Thursday, January 01, 2009

Another inheritance issue...

No, not estate taxes, but something even more important: trust. Although I was powerfully persuaded by Putnam's description of how we build social capital, there is some new research on the topic of where trust comes from that seems to indicate our task of rebuilding trust in many of our economic institutions will be harder than we thought.

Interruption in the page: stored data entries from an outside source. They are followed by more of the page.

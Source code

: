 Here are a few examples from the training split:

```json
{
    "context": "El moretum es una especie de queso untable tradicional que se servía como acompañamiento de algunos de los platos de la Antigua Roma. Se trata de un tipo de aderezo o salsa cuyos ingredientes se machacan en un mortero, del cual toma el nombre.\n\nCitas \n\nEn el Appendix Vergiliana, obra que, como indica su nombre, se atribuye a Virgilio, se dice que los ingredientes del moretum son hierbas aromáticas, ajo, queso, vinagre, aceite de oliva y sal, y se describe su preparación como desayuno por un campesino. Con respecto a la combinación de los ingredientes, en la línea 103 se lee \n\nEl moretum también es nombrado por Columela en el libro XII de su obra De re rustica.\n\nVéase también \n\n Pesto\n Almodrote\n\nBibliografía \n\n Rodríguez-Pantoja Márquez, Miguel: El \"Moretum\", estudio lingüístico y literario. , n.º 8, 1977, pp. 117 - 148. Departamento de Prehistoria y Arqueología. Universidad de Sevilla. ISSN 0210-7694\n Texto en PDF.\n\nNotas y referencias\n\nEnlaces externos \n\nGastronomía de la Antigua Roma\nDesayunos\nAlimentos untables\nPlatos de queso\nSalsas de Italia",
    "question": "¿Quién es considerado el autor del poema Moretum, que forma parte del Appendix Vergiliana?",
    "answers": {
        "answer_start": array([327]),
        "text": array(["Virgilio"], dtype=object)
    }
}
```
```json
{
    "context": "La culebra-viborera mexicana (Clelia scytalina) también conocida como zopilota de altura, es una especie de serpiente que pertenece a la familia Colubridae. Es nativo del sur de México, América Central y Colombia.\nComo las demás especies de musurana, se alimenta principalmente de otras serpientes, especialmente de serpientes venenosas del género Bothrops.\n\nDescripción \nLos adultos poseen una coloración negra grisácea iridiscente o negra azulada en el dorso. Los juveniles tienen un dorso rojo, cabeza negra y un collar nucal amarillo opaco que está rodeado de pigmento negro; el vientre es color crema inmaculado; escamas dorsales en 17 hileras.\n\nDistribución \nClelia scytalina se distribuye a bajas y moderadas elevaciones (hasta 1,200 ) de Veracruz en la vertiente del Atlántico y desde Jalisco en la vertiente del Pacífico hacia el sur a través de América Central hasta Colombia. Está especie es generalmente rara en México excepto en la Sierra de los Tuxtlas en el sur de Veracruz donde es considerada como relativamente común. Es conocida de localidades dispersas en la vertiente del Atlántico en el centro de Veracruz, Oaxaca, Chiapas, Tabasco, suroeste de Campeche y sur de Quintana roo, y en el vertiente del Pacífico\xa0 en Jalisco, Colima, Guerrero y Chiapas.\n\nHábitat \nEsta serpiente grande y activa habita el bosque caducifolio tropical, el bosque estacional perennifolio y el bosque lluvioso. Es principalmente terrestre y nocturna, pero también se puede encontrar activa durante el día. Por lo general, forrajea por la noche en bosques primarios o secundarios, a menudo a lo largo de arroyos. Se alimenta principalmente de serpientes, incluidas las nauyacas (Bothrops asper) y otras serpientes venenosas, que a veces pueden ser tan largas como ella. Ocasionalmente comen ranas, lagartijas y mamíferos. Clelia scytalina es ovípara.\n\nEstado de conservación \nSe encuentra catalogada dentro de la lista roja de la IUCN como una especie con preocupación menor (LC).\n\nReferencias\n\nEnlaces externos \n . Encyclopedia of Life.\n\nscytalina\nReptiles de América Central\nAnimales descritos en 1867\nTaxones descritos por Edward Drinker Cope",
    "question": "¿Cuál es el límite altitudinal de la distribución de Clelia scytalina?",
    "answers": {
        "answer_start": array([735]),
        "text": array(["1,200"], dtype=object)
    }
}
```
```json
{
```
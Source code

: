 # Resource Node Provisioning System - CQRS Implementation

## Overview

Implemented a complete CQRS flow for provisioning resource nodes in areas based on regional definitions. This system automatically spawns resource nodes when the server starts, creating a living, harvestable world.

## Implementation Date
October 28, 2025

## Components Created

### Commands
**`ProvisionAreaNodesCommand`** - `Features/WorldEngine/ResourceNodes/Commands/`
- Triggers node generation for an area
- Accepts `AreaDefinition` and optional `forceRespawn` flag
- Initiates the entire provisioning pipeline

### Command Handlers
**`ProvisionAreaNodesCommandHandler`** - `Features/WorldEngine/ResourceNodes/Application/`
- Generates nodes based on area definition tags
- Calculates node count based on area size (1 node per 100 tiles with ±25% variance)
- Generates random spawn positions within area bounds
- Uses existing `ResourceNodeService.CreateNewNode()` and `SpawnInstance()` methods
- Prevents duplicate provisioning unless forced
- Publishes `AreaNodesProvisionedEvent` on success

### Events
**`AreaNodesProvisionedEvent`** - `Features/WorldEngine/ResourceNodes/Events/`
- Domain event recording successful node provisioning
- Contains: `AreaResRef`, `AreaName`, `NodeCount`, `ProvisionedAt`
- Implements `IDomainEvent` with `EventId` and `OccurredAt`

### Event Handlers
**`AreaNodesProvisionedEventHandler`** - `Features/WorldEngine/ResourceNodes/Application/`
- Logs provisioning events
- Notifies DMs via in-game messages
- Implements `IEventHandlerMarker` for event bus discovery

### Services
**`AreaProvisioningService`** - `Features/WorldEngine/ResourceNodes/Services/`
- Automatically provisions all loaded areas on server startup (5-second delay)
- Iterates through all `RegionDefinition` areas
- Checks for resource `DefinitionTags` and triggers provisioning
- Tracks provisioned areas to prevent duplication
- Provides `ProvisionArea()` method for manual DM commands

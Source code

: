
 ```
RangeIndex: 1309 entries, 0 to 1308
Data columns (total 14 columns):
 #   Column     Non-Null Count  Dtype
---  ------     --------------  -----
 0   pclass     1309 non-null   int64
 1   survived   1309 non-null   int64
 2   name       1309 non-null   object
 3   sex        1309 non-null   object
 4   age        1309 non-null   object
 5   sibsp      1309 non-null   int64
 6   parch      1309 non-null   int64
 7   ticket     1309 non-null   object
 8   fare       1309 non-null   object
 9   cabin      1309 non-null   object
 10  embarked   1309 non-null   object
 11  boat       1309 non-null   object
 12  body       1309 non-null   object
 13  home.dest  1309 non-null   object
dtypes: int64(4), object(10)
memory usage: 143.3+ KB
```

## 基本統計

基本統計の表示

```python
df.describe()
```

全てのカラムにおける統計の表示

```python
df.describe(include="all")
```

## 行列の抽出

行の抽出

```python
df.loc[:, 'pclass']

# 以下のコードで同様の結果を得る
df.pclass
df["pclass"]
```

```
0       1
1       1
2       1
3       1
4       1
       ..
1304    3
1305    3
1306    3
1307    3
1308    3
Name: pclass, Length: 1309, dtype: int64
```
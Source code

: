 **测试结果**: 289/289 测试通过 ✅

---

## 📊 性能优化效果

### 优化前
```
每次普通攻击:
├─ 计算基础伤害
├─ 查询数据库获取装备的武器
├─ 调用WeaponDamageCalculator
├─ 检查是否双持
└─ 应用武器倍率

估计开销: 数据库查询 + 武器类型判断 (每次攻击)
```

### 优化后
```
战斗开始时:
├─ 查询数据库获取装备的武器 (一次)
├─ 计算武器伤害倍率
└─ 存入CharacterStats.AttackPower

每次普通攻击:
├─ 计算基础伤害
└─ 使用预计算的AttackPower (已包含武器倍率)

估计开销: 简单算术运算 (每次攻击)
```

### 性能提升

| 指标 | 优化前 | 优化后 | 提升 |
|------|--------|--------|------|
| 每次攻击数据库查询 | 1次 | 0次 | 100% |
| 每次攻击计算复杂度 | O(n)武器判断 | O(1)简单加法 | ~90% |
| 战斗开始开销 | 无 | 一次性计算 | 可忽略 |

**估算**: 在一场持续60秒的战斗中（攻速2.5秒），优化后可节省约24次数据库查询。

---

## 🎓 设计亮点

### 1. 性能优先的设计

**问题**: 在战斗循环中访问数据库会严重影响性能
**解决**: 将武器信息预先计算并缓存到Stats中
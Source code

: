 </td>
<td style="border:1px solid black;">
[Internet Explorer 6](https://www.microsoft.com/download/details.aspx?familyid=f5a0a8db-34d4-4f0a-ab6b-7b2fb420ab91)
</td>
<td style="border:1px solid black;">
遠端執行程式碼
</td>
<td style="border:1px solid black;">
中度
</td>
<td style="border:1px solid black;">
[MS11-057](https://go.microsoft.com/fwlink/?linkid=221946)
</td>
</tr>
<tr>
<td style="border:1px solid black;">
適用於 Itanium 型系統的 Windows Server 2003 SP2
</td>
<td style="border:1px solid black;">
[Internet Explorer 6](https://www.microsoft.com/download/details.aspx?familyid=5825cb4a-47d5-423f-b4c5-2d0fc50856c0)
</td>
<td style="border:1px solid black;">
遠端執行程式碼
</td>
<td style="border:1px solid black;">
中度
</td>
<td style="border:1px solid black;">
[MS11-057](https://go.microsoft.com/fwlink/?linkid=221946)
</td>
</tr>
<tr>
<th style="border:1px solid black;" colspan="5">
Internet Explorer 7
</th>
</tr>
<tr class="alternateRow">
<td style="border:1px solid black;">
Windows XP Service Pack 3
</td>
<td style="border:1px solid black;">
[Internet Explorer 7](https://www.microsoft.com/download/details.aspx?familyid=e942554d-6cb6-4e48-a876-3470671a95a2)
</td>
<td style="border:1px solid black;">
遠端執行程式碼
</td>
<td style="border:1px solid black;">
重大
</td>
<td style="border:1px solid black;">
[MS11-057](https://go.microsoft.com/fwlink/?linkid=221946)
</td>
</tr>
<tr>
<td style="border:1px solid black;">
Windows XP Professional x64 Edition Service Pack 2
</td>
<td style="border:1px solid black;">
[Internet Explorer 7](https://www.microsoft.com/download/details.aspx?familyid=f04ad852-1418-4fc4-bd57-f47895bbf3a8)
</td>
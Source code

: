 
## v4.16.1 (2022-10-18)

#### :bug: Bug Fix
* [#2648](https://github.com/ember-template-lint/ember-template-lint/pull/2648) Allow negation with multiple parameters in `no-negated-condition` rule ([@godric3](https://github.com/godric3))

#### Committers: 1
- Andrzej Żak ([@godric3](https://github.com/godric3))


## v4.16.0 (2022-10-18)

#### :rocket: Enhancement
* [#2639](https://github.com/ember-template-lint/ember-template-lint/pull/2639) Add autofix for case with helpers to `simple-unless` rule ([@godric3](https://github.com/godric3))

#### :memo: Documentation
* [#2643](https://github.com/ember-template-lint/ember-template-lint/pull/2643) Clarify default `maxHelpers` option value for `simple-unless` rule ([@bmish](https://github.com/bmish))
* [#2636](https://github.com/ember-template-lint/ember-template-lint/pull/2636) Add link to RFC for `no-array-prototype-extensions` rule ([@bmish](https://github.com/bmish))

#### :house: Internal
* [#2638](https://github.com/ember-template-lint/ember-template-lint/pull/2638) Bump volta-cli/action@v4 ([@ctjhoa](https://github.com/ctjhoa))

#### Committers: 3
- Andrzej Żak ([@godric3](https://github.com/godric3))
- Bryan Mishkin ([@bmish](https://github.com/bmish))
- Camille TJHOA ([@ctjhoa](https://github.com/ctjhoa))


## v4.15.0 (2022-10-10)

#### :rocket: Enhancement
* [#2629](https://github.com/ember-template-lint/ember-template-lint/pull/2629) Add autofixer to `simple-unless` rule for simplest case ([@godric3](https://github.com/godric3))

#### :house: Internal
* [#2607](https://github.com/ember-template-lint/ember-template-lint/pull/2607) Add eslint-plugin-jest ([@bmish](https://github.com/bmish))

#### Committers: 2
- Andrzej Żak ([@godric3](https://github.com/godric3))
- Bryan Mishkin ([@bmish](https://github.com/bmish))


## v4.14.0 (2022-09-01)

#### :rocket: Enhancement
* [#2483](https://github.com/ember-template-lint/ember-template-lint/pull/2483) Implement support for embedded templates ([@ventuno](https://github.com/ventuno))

Our trust habits are perhaps less cultural and more heritable than previously thought.
Trust has been declining in the United States as economic inequality has been rising–and
also as immigrants from historically disadvantaged (and lower trusting) groups make up a larger  share of the population.  If we worry about the decline in trust, we might pay less heed to the  waning of league bowling and dinner parties–and more to understanding why people from some cultures are less trusting than others.  And this is likely to lead back to economic inequality in the home country (Uslaner, 2002, ch. 8) and discrimination in the new homeland.
Overall, there is evidence for both culture and context.  Where you live shapes your level
of trust.  But the evidence is far stronger that where your grandparents came from shapes your  values.  Who you are seems to matter more than who your neighbors are. [More]
I'm struggling with the implications this has for our culture and economy.  It strikes me as fairly pessimistic and bordering on genetic determinism, even though I seem to come from fairly trusting stock.
 
[More
Part of my uneasiness may arise from approaching turmoil science is about to hand us via cheap genetic (DNA) testing. As new linkages between medical outcomes and genetics are discovered, ideas that social characteristics such as trust align with ancestry may pressure new importance on lineage, and all the dark history associated (fairly or not) with it.
Right now mendacious political activists and sensationalistic journalists could misrepresent and misinterpret genetic risk information. However, it is unlikely that such genetic risk information would be more toxic than claims that Obama is a secret Muslim. More and more Americans will learn about how to interpret genetic risks as genetic screening becomes routine and even more widely available in the next four to five years, making it less likely that such information can be abused. In any case, politicians, celebrities, and the rest of us should get ready for a world in which our DNA can be screened by anybody at anytime. [More of a superb, but disturbing article on DNA testing today]
The moral would seem to be: pick your parents well.  But it also makes me wonder what happens to these tendencies as Old World heritages become diluted.  How many generations before people like me are simply Americans, and what will our trust heritage be?
This may be an accurate analysis of social capital formation today, but my guess it it will fade very rapidly as populations intermarry and especially move about so much more than even our near past.

2 comments:

Bill Harshaw said...

I skimmed the study without without resolving my skepticism. Russian-Americans are more trusting than German-Americans?? More specifically, David Hackett Fischer wrote a book called "Albion's Seed", outlining the differences among the British who were early settlers of the U.S., and arguing those differences persisted. Certainly his Scotch-Irish group (half my ancestry) were not then very trusting. Think of the Hatfields and McCoys. Yet the Quakers were also British and very trusting. So I think his results are statistical artifacts of the data he has available, without representing anything particularly real.

John Phipps said...

Hmm..Bill:

Do I detect certain biases built in to your reading? I had the same response, especially about the Russian-Americans.

I'm not prepared to completely dismiss his findings. He seemed to control for the many of the influences you mention.

I think the reason this caught my eye was this same reaction. We really want the answer to tell us we're not the problem.